Kabar gembira yang bergema di ruang paripurna DPR ketika itu memang bukan hanya milik segelintir orang. Tapi layaknya menjadi kabar bahagia bagi seluruh anak bangsa. Sebagaimana disampaikan Guru Besar UIN Sunan Kalijaga Yogyakarta Profesor Khoiruddin Nasution, selaku salah satu pemateri dalam Seminar Nasional bertema “45 Tahun Undang-Undang Perkawinan: Relevansi dalam Tata Hukum dan Perkembangan Sosial Budaya Indonesia Kontemporer”, yang berlangsung di Fakultas Syariah IAIN Surakarta.
Profesor Khoiruddin mengingatkan, revisi atas UU Perkawinan tentu tidak begitu saja ada, tanpa suatu masalah yang melandasinya.”Salah satunya, saat itu marak sekali terjadi perkawinan dini, yaitu perkawinan yang dilakukan oleh laki-laki dan perempuan di usia yang masih belia,” jelas Ahli Hukum Keluarga itu.
Dia juga menegaskan bahwa jika terjadi nikah dini, maka anak-anak yang dilahirkan bisa saja tidak dapat tumbuh berkembang dengan selayaknya.
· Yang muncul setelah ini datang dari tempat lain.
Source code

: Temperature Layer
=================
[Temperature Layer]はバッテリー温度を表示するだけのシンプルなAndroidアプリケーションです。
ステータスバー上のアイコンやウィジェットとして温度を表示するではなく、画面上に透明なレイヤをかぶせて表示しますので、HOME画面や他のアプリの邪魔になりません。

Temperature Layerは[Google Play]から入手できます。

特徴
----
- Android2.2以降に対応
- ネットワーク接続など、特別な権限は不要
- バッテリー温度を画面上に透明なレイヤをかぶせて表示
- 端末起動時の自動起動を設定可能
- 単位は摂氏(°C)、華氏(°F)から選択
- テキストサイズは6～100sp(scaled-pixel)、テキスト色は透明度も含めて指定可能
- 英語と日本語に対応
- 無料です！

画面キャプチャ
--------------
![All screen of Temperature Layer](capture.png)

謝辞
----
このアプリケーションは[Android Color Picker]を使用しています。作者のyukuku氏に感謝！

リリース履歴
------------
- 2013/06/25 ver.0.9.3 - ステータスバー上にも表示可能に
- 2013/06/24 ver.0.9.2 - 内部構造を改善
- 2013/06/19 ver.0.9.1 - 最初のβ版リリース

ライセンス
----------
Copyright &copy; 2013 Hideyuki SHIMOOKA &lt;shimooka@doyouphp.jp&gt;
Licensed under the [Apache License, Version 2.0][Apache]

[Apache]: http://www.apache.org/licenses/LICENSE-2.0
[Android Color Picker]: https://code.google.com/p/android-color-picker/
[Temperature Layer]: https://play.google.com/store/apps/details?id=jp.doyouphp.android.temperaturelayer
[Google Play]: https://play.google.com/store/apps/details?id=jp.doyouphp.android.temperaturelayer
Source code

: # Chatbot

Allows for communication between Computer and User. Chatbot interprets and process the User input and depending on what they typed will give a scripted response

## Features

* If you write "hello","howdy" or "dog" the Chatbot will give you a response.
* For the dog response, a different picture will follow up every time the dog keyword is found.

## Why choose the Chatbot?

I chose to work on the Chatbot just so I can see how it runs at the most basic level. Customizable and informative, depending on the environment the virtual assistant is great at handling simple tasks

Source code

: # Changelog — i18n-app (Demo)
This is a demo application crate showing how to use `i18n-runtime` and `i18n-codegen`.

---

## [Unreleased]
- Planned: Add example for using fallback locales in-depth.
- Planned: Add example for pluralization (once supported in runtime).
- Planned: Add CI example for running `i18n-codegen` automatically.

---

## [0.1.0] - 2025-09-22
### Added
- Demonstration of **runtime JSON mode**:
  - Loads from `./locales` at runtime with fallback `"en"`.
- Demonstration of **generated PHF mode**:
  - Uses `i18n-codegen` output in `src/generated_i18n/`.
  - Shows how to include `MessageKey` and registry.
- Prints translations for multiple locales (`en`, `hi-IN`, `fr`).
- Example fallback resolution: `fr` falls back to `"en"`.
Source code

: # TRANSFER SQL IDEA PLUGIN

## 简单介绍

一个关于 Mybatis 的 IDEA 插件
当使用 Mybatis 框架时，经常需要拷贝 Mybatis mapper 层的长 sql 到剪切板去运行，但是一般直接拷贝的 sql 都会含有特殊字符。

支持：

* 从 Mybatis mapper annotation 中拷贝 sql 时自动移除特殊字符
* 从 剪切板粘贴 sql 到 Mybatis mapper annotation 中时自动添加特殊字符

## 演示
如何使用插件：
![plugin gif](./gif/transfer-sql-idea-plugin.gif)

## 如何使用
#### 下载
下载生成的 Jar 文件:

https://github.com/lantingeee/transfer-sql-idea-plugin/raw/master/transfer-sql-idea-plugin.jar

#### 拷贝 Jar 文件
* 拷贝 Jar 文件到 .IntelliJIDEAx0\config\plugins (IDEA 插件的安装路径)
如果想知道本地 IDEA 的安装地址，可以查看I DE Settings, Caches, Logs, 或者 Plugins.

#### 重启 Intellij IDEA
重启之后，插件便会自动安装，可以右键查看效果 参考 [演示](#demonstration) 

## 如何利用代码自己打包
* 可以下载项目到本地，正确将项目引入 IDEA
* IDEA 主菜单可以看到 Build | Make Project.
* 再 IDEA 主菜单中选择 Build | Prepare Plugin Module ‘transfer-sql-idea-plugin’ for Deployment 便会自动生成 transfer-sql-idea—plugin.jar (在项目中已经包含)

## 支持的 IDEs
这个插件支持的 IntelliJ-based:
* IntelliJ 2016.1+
Baik dari sisi fisik, maupun sisi kecerdasan. Akhirnya banyak terlahir sumber daya manusia yang tidak optimal. “Pentingnya merencanakan keluarga sebelum pernikahan,” tandasnya.
Pendapat senada juga disampaikan anggota DPR-RI Endang yang terlibat langsung dalam Revisi UU Perkawinan itu. Selaku pemateri Endang mengungkapkan tujuan revisi UU itu adalah melindungi perempuan, yang sebenarnya belum matang lahir batin untuk menikah. Sebab disadari, kata dia, dampak dari nikah dini itu berantai.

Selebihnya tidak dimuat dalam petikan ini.